INSTRUCTIONS FOR THE TASK
Each line of the data is to be output verbatim, with the images removed.

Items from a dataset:
»»

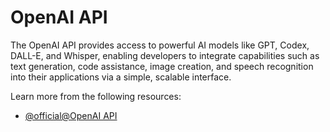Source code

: # OpenAI API

The OpenAI API provides access to powerful AI models like GPT, Codex, DALL-E, and Whisper, enabling developers to integrate capabilities such as text generation, code assistance, image creation, and speech recognition into their applications via a simple, scalable interface.

Learn more from the following resources:

- [@official@OpenAI API](https://openai.com/api/)

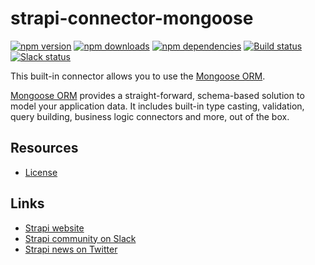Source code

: # strapi-connector-mongoose

[![npm version](https://img.shields.io/npm/v/strapi-connector-mongoose.svg)](https://www.npmjs.org/package/strapi-connector-mongoose)
[![npm downloads](https://img.shields.io/npm/dm/strapi-connector-mongoose.svg)](https://www.npmjs.org/package/strapi-connector-mongoose)
[![npm dependencies](https://david-dm.org/strapi/strapi-connector-mongoose.svg)](https://david-dm.org/strapi/strapi-connector-mongoose)
[![Build status](https://travis-ci.org/strapi/strapi-connector-mongoose.svg?branch=master)](https://travis-ci.org/strapi/strapi-connector-mongoose)
[![Slack status](https://slack.strapi.io/badge.svg)](https://slack.strapi.io)

This built-in connector allows you to use the [Mongoose ORM](http://mongoosejs.com/).

[Mongoose ORM](http://mongoosejs.com/) provides a straight-forward, schema-based solution to model your application data. It includes built-in type casting, validation, query building, business logic connectors and more, out of the box.

## Resources

- [License](LICENSE)

## Links

- [Strapi website](https://strapi.io/)
- [Strapi community on Slack](https://slack.strapi.io)
- [Strapi news on Twitter](https://twitter.com/strapijs)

««

RESPONSE TO THIS EXERCISE
Source code

: # OpenAI API

The OpenAI API provides access to powerful AI models like GPT, Codex, DALL-E, and Whisper, enabling developers to integrate capabilities such as text generation, code assistance, image creation, and speech recognition into their applications via a simple, scalable interface.

Learn more from the following resources:

- [@official@OpenAI API](https://openai.com/api/)

Source code

: # strapi-connector-mongoose

[![npm version](https://img.shields.io/npm/v/strapi-connector-mongoose.svg)](https://www.npmjs.org/package/strapi-connector-mongoose)
[![npm downloads](https://img.shields.io/npm/dm/strapi-connector-mongoose.svg)](https://www.npmjs.org/package/strapi-connector-mongoose)
[![npm dependencies](https://david-dm.org/strapi/strapi-connector-mongoose.svg)](https://david-dm.org/strapi/strapi-connector-mongoose)
[![Build status](https://travis-ci.org/strapi/strapi-connector-mongoose.svg?branch=master)](https://travis-ci.org/strapi/strapi-connector-mongoose)
[![Slack status](https://slack.strapi.io/badge.svg)](https://slack.strapi.io)

This built-in connector allows you to use the [Mongoose ORM](http://mongoosejs.com/).

[Mongoose ORM](http://mongoosejs.com/) provides a straight-forward, schema-based solution to model your application data. It includes built-in type casting, validation, query building, business logic connectors and more, out of the box.

## Resources

- [License](LICENSE)

## Links

- [Strapi website](https://strapi.io/)
- [Strapi community on Slack](https://slack.strapi.io)
- [Strapi news on Twitter](https://twitter.com/strapijs)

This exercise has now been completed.